That's because python only know how to unpack lines and not columns


#### Your turn

Load the content of the file `populations.txt`

In [2]:
import numpy as np 
from google.colab import files
uploaded = files.upload()

data = np.loadtxt('populations.txt')
year, hares, lynxes, carrots = data.T

OSError: ignored


Compute for each species
 * the mean population
 * the standard deviation


 * The year when each species had it's maximum of population



 * The two years when each species had it's minimum of population

### Your first algorthm 

We will here implement a classic algortith to sort data : **bubble sort**

![Texte alternatif…](https://upload.wikimedia.org/wikipedia/commons/3/37/Bubble_sort_animation.gif)
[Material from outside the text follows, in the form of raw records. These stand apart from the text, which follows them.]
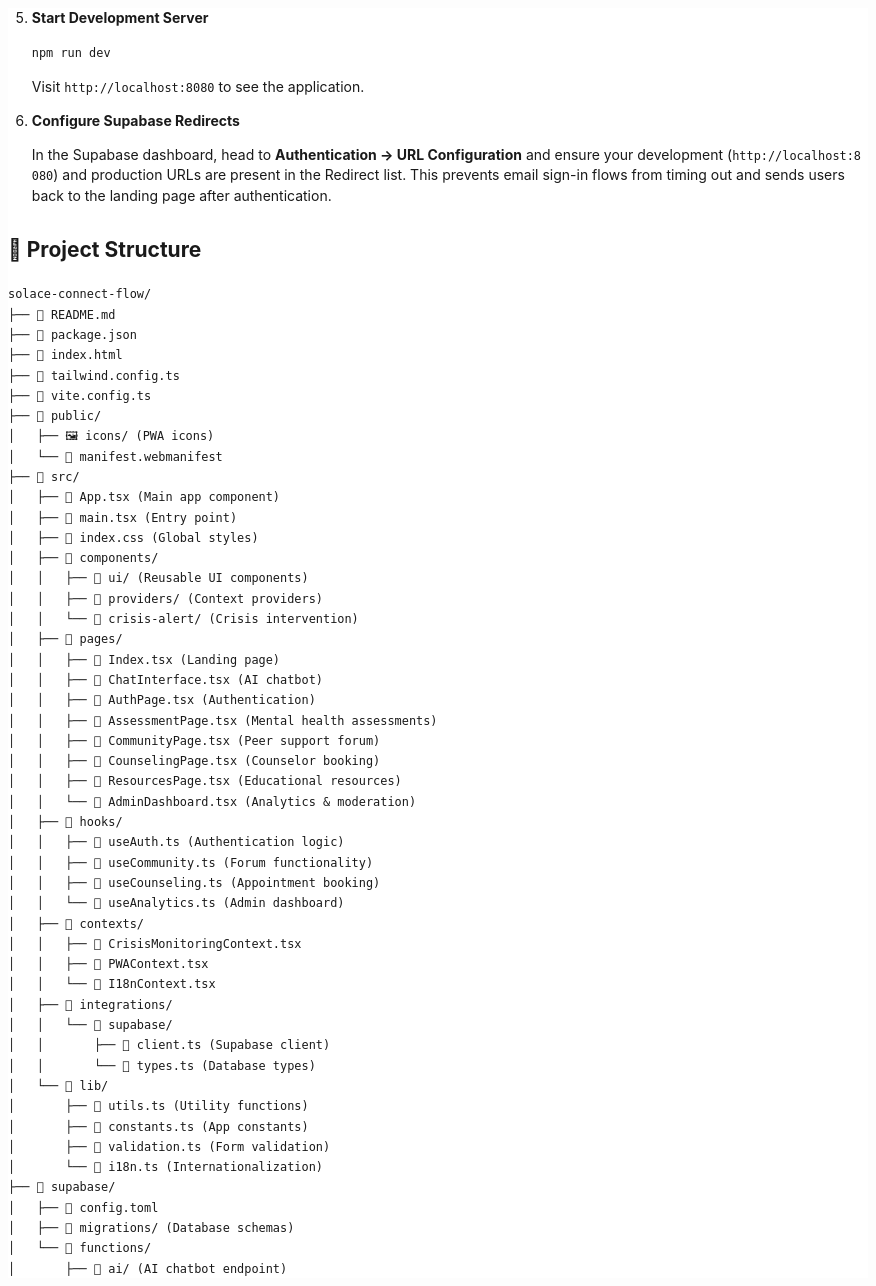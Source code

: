 5. **Start Development Server**

   ```bash
   npm run dev
   ```

   Visit `http://localhost:8080` to see the application.

6. **Configure Supabase Redirects**

   In the Supabase dashboard, head to **Authentication → URL Configuration** and ensure your development (`http://localhost:8080`) and production URLs are present in the Redirect list. This prevents email sign-in flows from timing out and sends users back to the landing page after authentication.

## 📁 Project Structure

```
solace-connect-flow/
├── 📄 README.md
├── 📄 package.json
├── 📄 index.html
├── 📄 tailwind.config.ts
├── 📄 vite.config.ts
├── 📁 public/
│   ├── 🖼️ icons/ (PWA icons)
│   └── 📄 manifest.webmanifest
├── 📁 src/
│   ├── 📄 App.tsx (Main app component)
│   ├── 📄 main.tsx (Entry point)
│   ├── 📄 index.css (Global styles)
│   ├── 📁 components/
│   │   ├── 📁 ui/ (Reusable UI components)
│   │   ├── 📁 providers/ (Context providers)
│   │   └── 📁 crisis-alert/ (Crisis intervention)
│   ├── 📁 pages/
│   │   ├── 📄 Index.tsx (Landing page)
│   │   ├── 📄 ChatInterface.tsx (AI chatbot)
│   │   ├── 📄 AuthPage.tsx (Authentication)
│   │   ├── 📄 AssessmentPage.tsx (Mental health assessments)
│   │   ├── 📄 CommunityPage.tsx (Peer support forum)
│   │   ├── 📄 CounselingPage.tsx (Counselor booking)
│   │   ├── 📄 ResourcesPage.tsx (Educational resources)
│   │   └── 📄 AdminDashboard.tsx (Analytics & moderation)
│   ├── 📁 hooks/
│   │   ├── 📄 useAuth.ts (Authentication logic)
│   │   ├── 📄 useCommunity.ts (Forum functionality)
│   │   ├── 📄 useCounseling.ts (Appointment booking)
│   │   └── 📄 useAnalytics.ts (Admin dashboard)
│   ├── 📁 contexts/
│   │   ├── 📄 CrisisMonitoringContext.tsx
│   │   ├── 📄 PWAContext.tsx
│   │   └── 📄 I18nContext.tsx
│   ├── 📁 integrations/
│   │   └── 📁 supabase/
│   │       ├── 📄 client.ts (Supabase client)
│   │       └── 📄 types.ts (Database types)
│   └── 📁 lib/
│       ├── 📄 utils.ts (Utility functions)
│       ├── 📄 constants.ts (App constants)
│       ├── 📄 validation.ts (Form validation)
│       └── 📄 i18n.ts (Internationalization)
├── 📁 supabase/
│   ├── 📄 config.toml
│   ├── 📁 migrations/ (Database schemas)
│   └── 📁 functions/
│       ├── 📁 ai/ (AI chatbot endpoint)
```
The idea here is to go through the list comparing each consecutive pair of elements. If two element are not in the right order, they are swapped.

![Texte alternatif…](https://upload.wikimedia.org/wikipedia/commons/c/c8/Bubble-sort-example-300px.gif)

Once the list has been parsed, we start from the beginning again until no more swapping are necessary.

The algorithm can be described like that:

![Texte alternatif…](https://www.researchgate.net/publication/303337342/figure/fig7/AS:372605338046474@1465847443705/Sample-flowchart-for-a-sorting-algorithm-This-flowchart-illustrates-the-conditional.png =400x)

Write a function `swap(mylist, i, j)` that swap the element in i and the element in j

Yon can test your function here:

In [0]:
test = [2, 1, 3, 4]
swap(test, 0, 1)
print(test)

test = [3, 2, 1, 4]
swap(test, 0, 2)
print(test)

test = [2, 1, 3, 4]
swap(test, 1, 0)
print(test)

Now write a function `compare(mylist, i, j)` that compare the element in i and the element in j and, if `mylist[i]` is bigger than `mylist[j]` , call the previous function to swap them 

Yon can test your function here:

In [0]:
test = [2, 1, 3, 4]
compare(test, 2, 3)
print(test)
compare(test, 0, 1)
print(test)
compare(test, 2, 0)
print(test)

You can now write a function `one_pass(mylist)`  that goes through the list one time, making all the consecutive pairwise comparisons

Yon can test your function here:

In [0]:
test = [2, 1, 3, 4]
one_pass(test)
print(test)

test = [4, 1, 2, 3]
one_pass(test)
print(test)

test = [2, 1, 4, 3]
one_pass(test)
print(test)

test = [1, 1, 2, 3]
one_pass(test)
print(test)

test = [2, 3, 4, 1]
one_pass(test)
print(test)

Finally, you can write the `bubble_sort(mylist)` function that will call the previous function repeatedly until the list is sorted.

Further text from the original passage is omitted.